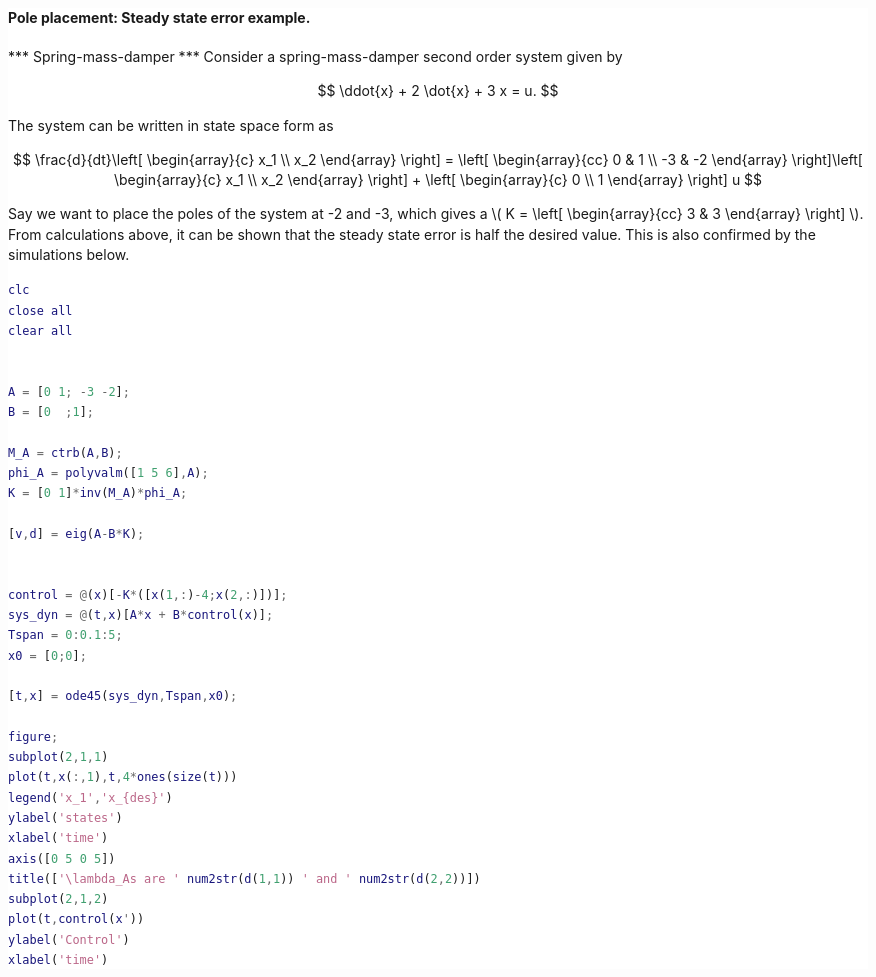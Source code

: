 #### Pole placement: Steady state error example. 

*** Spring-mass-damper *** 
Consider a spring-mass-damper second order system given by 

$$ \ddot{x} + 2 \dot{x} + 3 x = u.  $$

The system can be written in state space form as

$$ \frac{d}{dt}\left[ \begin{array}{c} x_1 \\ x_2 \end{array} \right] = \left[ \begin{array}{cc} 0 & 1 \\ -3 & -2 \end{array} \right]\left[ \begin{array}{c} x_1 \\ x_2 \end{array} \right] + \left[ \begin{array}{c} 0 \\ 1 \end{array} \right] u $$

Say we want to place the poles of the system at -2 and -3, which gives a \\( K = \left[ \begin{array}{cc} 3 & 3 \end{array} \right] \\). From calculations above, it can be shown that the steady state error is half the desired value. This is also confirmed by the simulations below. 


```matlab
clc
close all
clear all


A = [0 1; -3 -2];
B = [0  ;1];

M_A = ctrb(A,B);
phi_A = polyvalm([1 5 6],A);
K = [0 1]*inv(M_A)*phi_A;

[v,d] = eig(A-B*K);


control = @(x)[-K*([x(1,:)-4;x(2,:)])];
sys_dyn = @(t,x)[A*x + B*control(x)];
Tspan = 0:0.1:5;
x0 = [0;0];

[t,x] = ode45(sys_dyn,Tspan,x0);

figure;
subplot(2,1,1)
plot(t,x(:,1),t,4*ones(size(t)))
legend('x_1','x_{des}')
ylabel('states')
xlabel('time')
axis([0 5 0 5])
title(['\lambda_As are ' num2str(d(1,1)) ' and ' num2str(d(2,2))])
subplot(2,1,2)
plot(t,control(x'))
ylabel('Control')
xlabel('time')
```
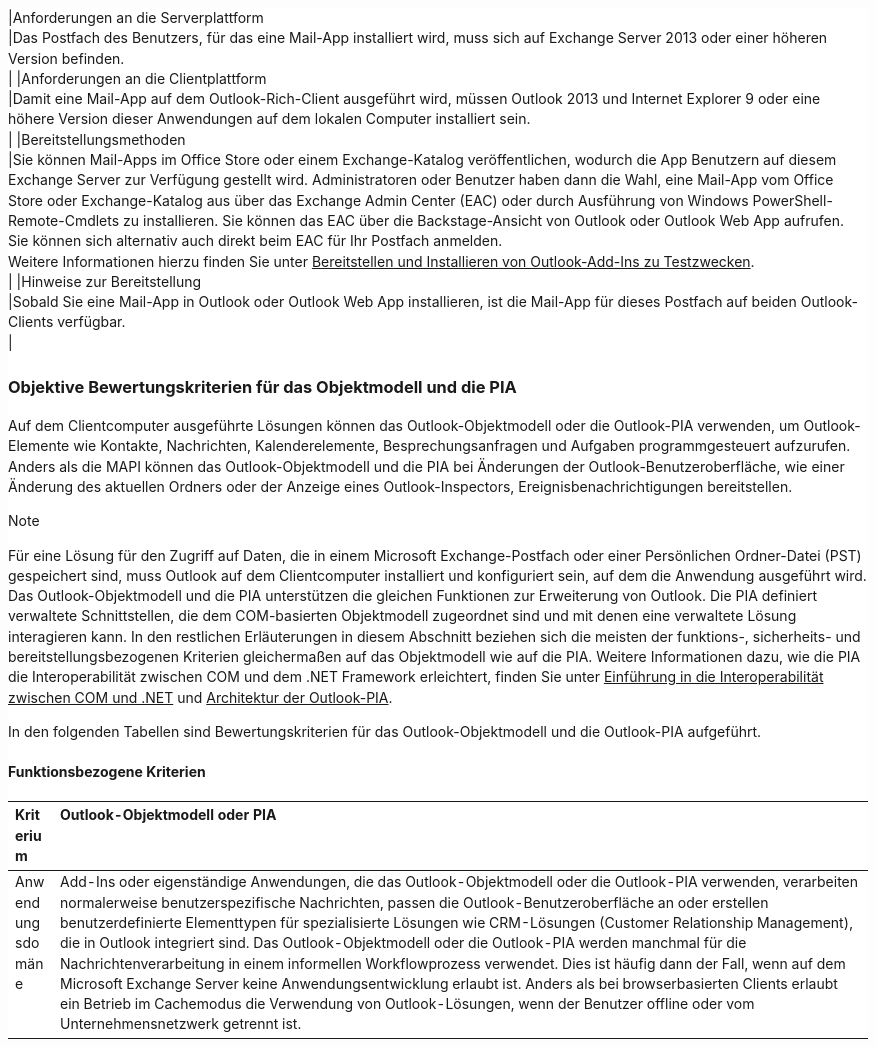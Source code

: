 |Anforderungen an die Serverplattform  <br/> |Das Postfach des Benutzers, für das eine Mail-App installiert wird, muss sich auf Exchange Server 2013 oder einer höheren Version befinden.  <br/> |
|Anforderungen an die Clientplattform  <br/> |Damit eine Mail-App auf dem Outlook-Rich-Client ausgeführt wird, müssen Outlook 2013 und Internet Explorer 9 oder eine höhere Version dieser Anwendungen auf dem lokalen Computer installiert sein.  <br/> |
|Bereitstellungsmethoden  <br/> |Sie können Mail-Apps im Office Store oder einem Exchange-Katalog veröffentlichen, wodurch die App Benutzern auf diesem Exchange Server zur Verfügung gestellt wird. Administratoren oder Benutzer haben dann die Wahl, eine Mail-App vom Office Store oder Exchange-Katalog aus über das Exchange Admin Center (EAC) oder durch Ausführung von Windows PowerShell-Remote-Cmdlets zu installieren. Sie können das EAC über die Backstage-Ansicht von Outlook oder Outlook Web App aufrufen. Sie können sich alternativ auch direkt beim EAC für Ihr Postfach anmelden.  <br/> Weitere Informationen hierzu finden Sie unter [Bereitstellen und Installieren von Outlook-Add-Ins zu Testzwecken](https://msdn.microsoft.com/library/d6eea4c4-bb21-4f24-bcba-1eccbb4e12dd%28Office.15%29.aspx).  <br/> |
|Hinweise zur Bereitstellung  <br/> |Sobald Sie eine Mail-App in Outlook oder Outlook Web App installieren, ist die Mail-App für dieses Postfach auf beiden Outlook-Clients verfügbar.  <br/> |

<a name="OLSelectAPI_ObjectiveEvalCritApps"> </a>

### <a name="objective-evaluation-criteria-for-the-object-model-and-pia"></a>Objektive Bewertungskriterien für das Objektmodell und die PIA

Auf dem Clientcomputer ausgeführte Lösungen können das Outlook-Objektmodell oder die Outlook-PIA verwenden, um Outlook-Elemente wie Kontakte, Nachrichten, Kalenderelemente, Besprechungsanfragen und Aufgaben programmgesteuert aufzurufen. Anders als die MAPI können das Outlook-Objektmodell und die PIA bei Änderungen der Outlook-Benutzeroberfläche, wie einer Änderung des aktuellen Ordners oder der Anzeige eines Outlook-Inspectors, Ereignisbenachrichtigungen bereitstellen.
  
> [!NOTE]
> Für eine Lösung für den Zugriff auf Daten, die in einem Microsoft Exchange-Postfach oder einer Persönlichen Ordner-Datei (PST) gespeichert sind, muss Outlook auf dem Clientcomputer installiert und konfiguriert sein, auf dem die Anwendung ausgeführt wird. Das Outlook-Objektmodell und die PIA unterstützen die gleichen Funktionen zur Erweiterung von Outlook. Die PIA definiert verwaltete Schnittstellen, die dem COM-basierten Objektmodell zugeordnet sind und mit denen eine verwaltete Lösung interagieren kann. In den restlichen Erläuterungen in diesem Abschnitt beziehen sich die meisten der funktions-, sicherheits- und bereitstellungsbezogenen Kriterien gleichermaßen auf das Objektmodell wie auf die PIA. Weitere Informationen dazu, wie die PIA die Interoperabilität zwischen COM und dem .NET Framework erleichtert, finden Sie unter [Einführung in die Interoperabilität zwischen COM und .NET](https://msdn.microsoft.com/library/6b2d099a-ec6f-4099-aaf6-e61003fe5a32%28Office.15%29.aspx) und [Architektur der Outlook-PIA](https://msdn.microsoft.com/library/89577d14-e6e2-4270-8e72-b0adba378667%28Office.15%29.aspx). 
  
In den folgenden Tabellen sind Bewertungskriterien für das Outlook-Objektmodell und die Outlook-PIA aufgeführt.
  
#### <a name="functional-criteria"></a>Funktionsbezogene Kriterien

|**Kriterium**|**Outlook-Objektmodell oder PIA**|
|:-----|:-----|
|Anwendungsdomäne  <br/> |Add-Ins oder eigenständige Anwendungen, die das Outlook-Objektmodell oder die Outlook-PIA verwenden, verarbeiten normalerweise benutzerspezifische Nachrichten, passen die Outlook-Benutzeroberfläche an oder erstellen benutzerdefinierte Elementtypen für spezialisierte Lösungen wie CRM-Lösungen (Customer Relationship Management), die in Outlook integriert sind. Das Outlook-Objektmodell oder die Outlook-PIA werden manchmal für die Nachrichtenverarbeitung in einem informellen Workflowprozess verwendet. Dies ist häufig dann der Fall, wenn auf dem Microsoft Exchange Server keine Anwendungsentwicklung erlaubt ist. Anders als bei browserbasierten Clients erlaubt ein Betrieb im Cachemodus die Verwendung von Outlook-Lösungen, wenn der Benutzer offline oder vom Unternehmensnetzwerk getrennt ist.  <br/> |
...
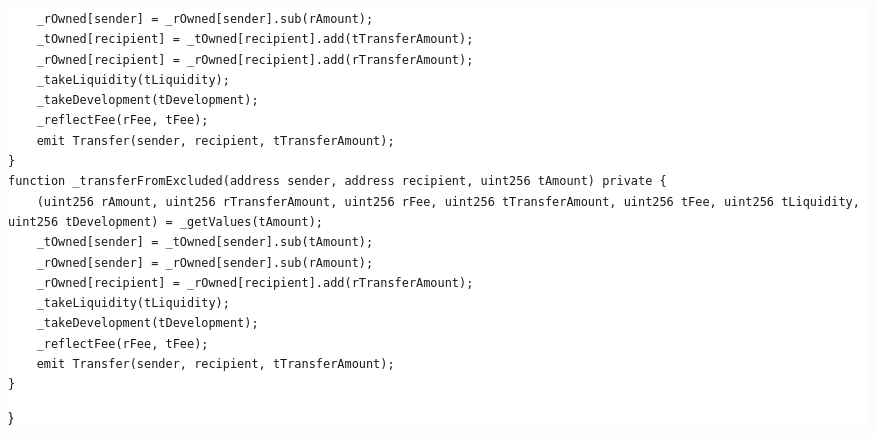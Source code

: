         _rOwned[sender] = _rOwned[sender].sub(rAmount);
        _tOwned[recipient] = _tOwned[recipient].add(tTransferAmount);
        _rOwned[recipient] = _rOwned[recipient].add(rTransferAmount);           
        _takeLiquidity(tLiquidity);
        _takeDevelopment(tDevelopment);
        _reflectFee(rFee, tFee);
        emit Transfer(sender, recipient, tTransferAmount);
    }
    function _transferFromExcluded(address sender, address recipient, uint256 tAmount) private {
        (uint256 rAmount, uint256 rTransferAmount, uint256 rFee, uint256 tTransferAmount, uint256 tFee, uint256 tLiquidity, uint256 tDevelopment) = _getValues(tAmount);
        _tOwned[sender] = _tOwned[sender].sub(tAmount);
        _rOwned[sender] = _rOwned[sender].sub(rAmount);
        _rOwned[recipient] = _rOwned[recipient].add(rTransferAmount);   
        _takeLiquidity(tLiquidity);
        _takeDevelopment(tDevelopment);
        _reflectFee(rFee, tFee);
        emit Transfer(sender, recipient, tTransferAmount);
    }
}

THE PROBLEM =>
What lines in the listing above contain the word "tTransferAmount"? Show each one.

TASK OUTPUT =>
        _tOwned[recipient] = _tOwned[recipient].add(tTransferAmount);
        emit Transfer(sender, recipient, tTransferAmount);
        (uint256 rAmount, uint256 rTransferAmount, uint256 rFee, uint256 tTransferAmount, uint256 tFee, uint256 tLiquidity, uint256 tDevelopment) = _getValues(tAmount);
        emit Transfer(sender, recipient, tTransferAmount);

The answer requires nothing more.